Look through the data and write out every line with the word "folders" in it.
-- -- --
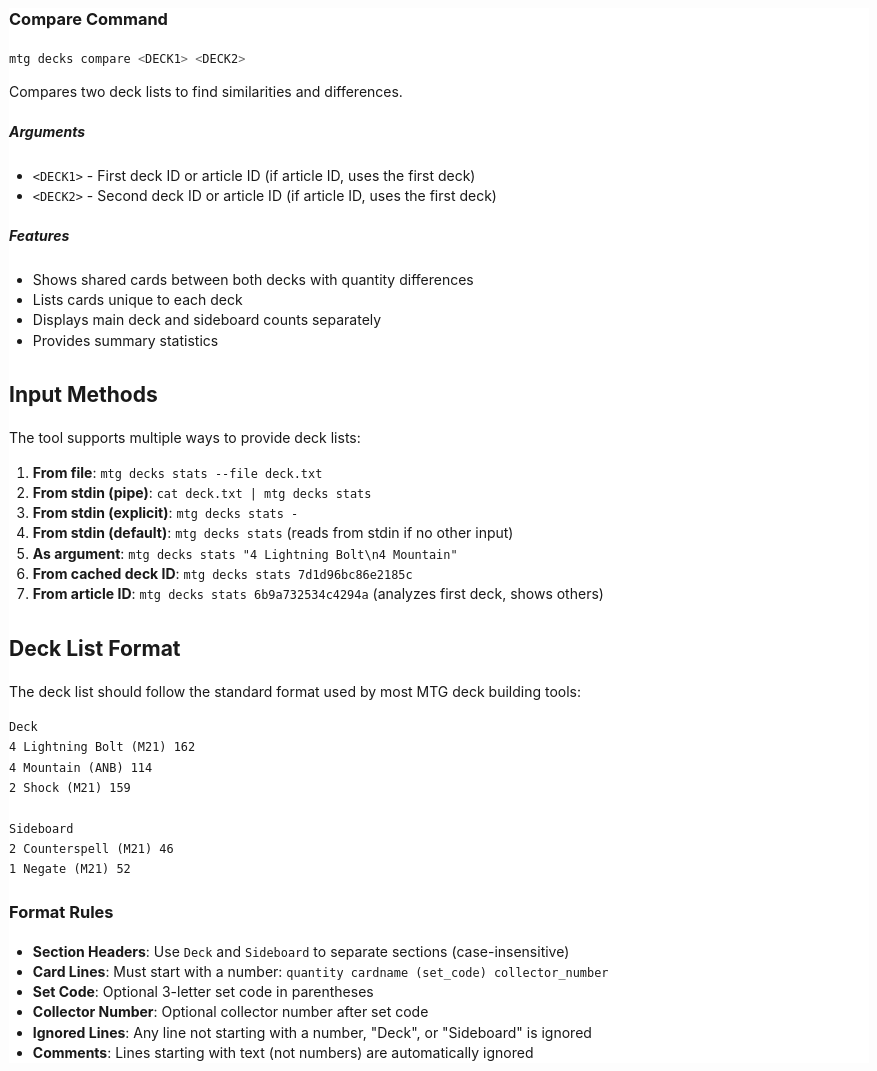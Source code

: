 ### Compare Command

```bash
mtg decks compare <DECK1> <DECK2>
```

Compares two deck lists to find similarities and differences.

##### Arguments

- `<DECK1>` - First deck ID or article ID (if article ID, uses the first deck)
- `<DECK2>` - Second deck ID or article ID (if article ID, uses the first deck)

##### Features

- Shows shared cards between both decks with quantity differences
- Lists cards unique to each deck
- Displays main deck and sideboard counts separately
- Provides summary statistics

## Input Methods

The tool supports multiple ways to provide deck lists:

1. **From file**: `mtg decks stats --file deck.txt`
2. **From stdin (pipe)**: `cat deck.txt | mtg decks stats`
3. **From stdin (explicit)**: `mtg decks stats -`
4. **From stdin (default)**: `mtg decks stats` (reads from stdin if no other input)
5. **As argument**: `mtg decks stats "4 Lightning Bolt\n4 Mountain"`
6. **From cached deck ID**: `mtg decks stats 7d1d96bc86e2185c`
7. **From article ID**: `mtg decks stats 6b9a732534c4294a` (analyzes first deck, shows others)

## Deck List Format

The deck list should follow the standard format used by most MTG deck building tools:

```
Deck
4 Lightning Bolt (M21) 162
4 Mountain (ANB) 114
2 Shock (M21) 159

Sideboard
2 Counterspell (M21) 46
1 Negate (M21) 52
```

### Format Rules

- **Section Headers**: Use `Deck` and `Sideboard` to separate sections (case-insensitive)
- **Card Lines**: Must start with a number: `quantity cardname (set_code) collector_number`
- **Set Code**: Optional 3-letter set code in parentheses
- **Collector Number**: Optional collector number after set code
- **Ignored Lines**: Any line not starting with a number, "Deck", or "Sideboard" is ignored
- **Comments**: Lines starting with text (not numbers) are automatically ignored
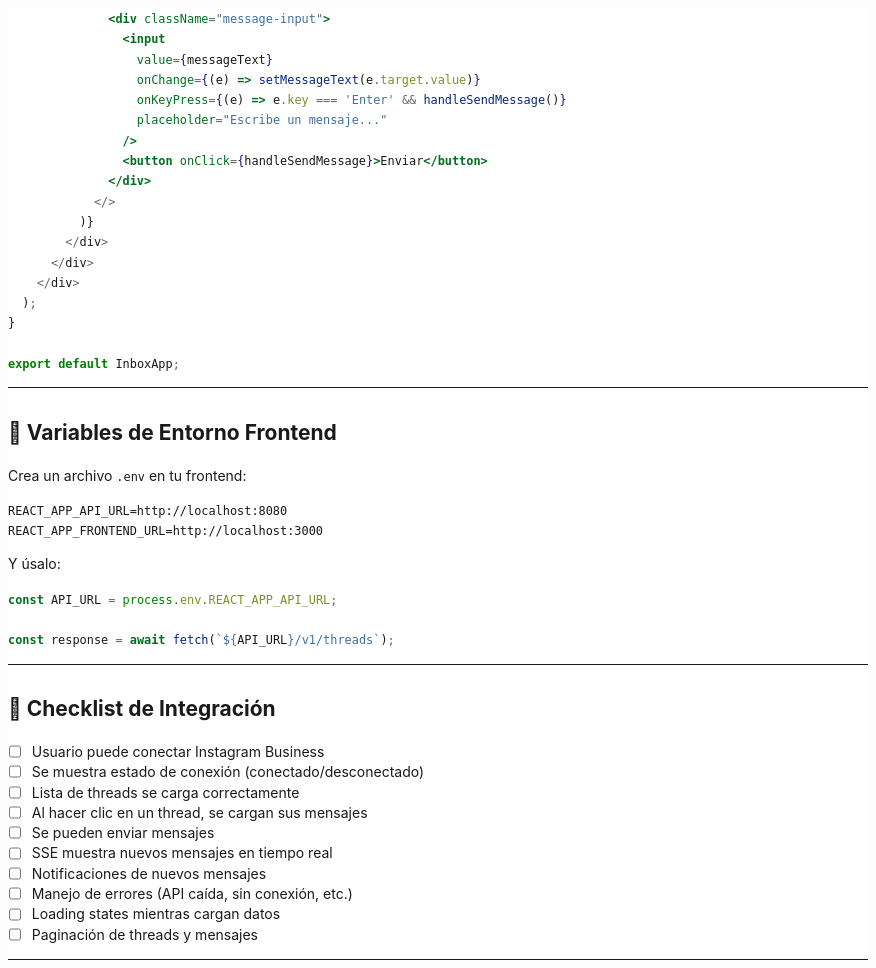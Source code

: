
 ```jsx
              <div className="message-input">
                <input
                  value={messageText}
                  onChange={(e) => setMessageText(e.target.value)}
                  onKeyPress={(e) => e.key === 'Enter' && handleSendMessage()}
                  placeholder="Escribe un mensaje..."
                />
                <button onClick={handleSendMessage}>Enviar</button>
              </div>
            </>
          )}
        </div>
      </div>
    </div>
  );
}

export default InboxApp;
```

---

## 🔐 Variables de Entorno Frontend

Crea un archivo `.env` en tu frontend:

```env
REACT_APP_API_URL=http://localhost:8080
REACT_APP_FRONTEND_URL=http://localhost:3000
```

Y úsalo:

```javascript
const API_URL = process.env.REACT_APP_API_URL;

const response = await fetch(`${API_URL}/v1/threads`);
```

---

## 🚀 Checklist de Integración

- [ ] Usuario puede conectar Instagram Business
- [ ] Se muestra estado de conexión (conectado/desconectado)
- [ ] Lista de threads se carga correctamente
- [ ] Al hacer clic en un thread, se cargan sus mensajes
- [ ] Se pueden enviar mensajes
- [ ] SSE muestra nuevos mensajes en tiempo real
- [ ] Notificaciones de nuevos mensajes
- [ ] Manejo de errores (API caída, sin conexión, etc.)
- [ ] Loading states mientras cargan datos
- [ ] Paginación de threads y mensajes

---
-- -- --
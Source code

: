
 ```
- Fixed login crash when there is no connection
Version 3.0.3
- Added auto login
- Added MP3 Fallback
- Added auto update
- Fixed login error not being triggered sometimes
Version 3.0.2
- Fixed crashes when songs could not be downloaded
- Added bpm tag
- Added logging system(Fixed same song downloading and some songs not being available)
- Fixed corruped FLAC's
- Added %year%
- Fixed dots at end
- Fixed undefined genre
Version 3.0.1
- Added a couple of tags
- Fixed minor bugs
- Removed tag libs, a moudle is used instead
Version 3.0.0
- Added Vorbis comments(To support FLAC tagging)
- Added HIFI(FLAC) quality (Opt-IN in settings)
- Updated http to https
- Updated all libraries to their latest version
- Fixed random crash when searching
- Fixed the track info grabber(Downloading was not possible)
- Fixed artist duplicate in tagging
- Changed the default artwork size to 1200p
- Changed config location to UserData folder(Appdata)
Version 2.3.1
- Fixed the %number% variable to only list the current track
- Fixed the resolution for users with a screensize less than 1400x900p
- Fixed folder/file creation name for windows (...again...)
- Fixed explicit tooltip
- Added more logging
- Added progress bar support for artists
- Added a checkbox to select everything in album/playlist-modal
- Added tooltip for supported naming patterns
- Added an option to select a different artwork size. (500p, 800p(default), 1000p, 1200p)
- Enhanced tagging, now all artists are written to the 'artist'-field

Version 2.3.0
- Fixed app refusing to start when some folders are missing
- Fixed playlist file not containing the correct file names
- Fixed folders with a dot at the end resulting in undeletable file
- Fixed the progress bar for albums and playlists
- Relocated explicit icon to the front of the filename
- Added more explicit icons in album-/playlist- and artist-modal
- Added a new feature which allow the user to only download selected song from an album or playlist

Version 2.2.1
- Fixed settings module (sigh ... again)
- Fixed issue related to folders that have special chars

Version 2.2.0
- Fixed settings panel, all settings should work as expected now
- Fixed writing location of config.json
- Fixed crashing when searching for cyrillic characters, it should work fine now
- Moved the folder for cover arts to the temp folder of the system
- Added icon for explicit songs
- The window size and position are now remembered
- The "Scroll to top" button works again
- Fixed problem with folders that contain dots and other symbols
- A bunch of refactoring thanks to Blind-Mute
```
-- -- --
## Completed exercise:
- Fixed app refusing to start when some folders are missing
- Fixed folders with a dot at the end resulting in undeletable file
- Fixed issue related to folders that have special chars
- Fixed problem with folders that contain dots and other symbols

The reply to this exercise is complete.